Cofek campaign raises questions on lobby groups

By: VINCENT ACHUKA

The timing of the online campaign by the Consumers Federation of Kenya (Cofek) against Kenya Power has once again put lobby groups on the spot after details emerged of a cancelled financial arrangement between the two organisations.

Cofek has for weeks been calling for the sacking of Kenya Power CEO Ben Chumo over an alleged tender to procure transformers worth Sh40 billion, claiming it was marred by political interference and corruption.

However, the Sunday Nation has established that just before Cofek’s outburst, Kenya Power had withdrawn a Sh12 million-a-year sponsorship deal with the lobby.

The power distribution company had been using Cofek as a go-between in monthly sittings with its clients but recently opted to do so directly over claims of mismanagement of the funds.

It is unclear if the cancelling of the deal led to the onslaught, but the timing has raised suspicion.

Cofek Secretary-General Stephen Mutoro admits Kenya Power had been sponsoring part of its activities but denied the online campaign has anything to do with the withdrawal.

“Someone could say that we are shouting because we were doing some activities with them and they were halted, but we are not interested in their money,” Mr Mutoro said.

He said: “Why can’t they answer the questions we are raising?

In a series of social media posts, Cofek has also turned the heat on the media for failing to join their fight to have Mr Chumo sacked.

COFEK VS NAKUMATT

In an interview with the Sunday Nation, Mr Mutoro accused this reporter of having been paid by Kenya Power to question Cofek’s intentions.

Kenya Power has disputed the facts being used by Cofek in its campaign, clarifying that the tender for the purchase of transformers was worth Sh2.6 billion, not Sh40 billion.

“Kenya Power’s budget for this year is Sh52 billion. There is no sense in using the whole amount to purchase 200,000 transformers. Where would they go when the grid can only support 50,000 transformers?” Mr Chumo said.

He said it was unfortunate the consumer lobby had decided to “go personal” by attacking him.

“Anyone can tell that there is something else and it is not about the transformers as claimed,” he said.

Cofek is also involved in a controversial court case with Nakumatt after it accused the supermarket of misrepresenting prices of goods.

However, Nakumatt Managing Director Atul Shah said the consumer lobby wanted to embarrass him and the company after an attempt to extort them failed.

Some of the complaints against consumer lobby groups partly prompted the Competition Authority of Kenya to ask all of them to register by next month as it develops a regulatory framework.

Other public-interest groups, most of which run as one-man shows with no proper organisational structure, have also not escaped controversy.

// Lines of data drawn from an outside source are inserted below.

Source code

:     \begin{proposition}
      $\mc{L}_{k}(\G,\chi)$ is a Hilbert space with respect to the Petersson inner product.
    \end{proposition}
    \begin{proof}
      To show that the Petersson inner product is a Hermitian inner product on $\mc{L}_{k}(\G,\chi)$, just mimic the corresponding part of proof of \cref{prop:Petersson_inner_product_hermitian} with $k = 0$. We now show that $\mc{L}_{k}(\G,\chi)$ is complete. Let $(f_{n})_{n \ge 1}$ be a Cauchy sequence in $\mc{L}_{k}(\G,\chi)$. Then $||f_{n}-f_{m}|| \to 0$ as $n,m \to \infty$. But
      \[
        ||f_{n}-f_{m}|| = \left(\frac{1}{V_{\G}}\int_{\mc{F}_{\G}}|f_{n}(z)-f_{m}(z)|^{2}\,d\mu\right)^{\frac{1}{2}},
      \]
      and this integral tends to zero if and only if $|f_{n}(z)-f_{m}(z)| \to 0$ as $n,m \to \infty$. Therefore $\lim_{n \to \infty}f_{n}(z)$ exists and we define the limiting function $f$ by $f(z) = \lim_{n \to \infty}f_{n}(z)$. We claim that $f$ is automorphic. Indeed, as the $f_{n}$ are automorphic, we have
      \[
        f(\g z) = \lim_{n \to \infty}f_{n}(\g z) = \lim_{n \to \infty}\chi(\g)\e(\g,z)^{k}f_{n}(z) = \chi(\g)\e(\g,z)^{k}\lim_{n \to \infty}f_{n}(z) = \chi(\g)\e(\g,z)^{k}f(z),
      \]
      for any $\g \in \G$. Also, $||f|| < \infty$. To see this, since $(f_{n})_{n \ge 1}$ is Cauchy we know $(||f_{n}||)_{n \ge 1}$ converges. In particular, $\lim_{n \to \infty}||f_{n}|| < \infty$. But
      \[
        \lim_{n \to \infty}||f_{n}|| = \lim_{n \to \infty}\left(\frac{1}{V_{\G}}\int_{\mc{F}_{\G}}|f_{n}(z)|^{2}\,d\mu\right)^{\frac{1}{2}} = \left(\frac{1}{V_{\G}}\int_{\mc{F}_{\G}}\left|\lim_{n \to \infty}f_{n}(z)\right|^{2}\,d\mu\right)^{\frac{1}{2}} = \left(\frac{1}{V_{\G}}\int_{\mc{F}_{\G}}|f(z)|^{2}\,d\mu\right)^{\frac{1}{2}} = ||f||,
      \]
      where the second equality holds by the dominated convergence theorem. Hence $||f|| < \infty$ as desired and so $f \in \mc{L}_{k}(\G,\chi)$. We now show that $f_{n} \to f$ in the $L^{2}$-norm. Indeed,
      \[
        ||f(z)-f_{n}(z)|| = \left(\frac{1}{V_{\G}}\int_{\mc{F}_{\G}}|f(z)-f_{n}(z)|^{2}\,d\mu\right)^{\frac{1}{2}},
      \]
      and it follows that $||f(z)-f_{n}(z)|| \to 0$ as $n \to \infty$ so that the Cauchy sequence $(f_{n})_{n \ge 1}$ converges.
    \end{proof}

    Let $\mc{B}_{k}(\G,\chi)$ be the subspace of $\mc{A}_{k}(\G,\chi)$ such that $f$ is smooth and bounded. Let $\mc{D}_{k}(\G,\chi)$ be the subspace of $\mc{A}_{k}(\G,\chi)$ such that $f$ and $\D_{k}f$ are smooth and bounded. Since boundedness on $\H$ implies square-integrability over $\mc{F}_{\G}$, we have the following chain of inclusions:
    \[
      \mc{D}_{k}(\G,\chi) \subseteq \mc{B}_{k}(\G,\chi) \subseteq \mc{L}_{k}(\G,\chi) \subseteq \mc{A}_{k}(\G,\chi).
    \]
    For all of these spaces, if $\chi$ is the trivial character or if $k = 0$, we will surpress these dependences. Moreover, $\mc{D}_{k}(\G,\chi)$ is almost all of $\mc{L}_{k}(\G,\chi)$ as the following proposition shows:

Nderitu Njoka, the chairman of Maendeleo ya Wanaume, which says it fights for men’s rights, is fighting charges of obtaining money by false pretences in Samburu.

And in the education sector teachers unions and school heads associations have for a long time been calling for the dissolution of two bodies: the Kenya National Association of Parents (Knap) and the Kenya National Parents and Teachers Association (KNPTA).

WHICH IS WHICH?

Knap is led by Musau Ndunda while KNPTA is led by Nathan Barasa and both claim to fight for parents’ interests.

The organisations are claiming a stake in all Parents and Teachers Associations (PTAs) and payment for the role.

School heads and the Kenya National Union of Teachers say the two bodies are just commercial entities that solicit money from head teachers for personal gain.

“Schools are being forced to part with hefty sums of money to these two parents’ associations that are using the same constitution, are serving the same schools, they claim to speak for the same parents and also claim to address the same issues,” Kenya Secondary School Heads Association national Chairman John Awiti said.

KNPTA, however, said it was the one mandated by law to represent parents.

“The Third Schedule of the Basic Education Act clearly stipulates who should constitute the parents association and their functions. Let Ndunda tell you who his members are,” Mr Barasa said.

Mr Ndunda has, however, always maintained his organisation is the official representative of parents.